If the idea is 10% – implementation, hard work, and luck are the other 90%
A terrific last-minute rush in the run up to HLF4 has seen a further five organisations publish to IATI in the past few days: Finland, the Asian Development Bank, the Global Fund, Oxfam GB and Publish What You Fund. In total, 19 organisations including 13 signatories have so far published information through the IATI Registry.
Being part of the furniture
Transparency was a hot topic during negotiations on the Busan Outcome Document. In the final text, released today as the “Busan Partnership for Effective Development Cooperation”, transparency features as a Shared Principle and as specific commitments in para 23 to:
a) Make the full range of information on publicly funded development activities, their
financing, terms and conditions, and contribution to development results, publicly
available subject to legitimate concerns about commercially sensitive information.
b) Focus, at the country level, on establishing transparent public financial management and
aid information management systems, and strengthen the capacities of all relevant
stakeholders to make better use of this information in decision–‐making and to promote
accountability.
c) Implement a common, open standard for electronic publication of timely, comprehensive
and forward–‐looking information on resources provided through development co-operation,
taking into account the statistical reporting of the OECD–‐DAC and the
complementary efforts of the International Aid Transparency Initiative and others.
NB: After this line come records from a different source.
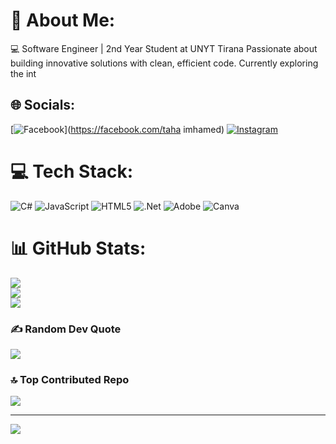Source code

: # 💫 About Me:
💻 Software Engineer | 2nd Year Student at UNYT Tirana Passionate about building innovative solutions with clean, efficient code. Currently exploring the int


## 🌐 Socials:
[![Facebook](https://img.shields.io/badge/Facebook-%231877F2.svg?logo=Facebook&logoColor=white)](https://facebook.com/taha imhamed) [![Instagram](https://img.shields.io/badge/Instagram-%23E4405F.svg?logo=Instagram&logoColor=white)](https://instagram.com/taha_imhamed) 

# 💻 Tech Stack:
![C#](https://img.shields.io/badge/c%23-%23239120.svg?style=for-the-badge&logo=csharp&logoColor=white) ![JavaScript](https://img.shields.io/badge/javascript-%23323330.svg?style=for-the-badge&logo=javascript&logoColor=%23F7DF1E) ![HTML5](https://img.shields.io/badge/html5-%23E34F26.svg?style=for-the-badge&logo=html5&logoColor=white) ![.Net](https://img.shields.io/badge/.NET-5C2D91?style=for-the-badge&logo=.net&logoColor=white) ![Adobe](https://img.shields.io/badge/adobe-%23FF0000.svg?style=for-the-badge&logo=adobe&logoColor=white) ![Canva](https://img.shields.io/badge/Canva-%2300C4CC.svg?style=for-the-badge&logo=Canva&logoColor=white)
# 📊 GitHub Stats:
![](https://github-readme-stats.vercel.app/api?username=taha-imhamed&theme=dark&hide_border=false&include_all_commits=false&count_private=false)<br/>
![](https://github-readme-streak-stats.herokuapp.com/?user=taha-imhamed&theme=dark&hide_border=false)<br/>
![](https://github-readme-stats.vercel.app/api/top-langs/?username=taha-imhamed&theme=dark&hide_border=false&include_all_commits=false&count_private=false&layout=compact)

### ✍️ Random Dev Quote
![](https://quotes-github-readme.vercel.app/api?type=horizontal&theme=radical)

### 🔝 Top Contributed Repo
![](https://github-contributor-stats.vercel.app/api?username=taha-imhamed&limit=5&theme=dark&combine_all_yearly_contributions=true)

---
[![](https://visitcount.itsvg.in/api?id=taha-imhamed&icon=0&color=0)](https://visitcount.itsvg.in)

<!-- Proudly created with GPRM ( https://gprm.itsvg.in ) -->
This
standard must meet the information needs of developing countries and non–‐state actors,
consistent with national requirements. We will agree on this standard and publish our
respective schedules to implement it by December 2012, with the aim of implementing it
fully by December 2015.
In the IATI Secretariat, we believe that the text provides a solid and positive foundation for progress in the coming months to build on collective IATI achievements to date. The priorities now are for donors who have not yet joined IATI to do so and plan implementation, for those who have signed IATI to implement, and for everyone to use the increasing pool of IATI data to, for example, create a virtuous circle through providing valuable feedback from aid beneficiaries to providers in order to maximise the impact of aid on poverty reduction.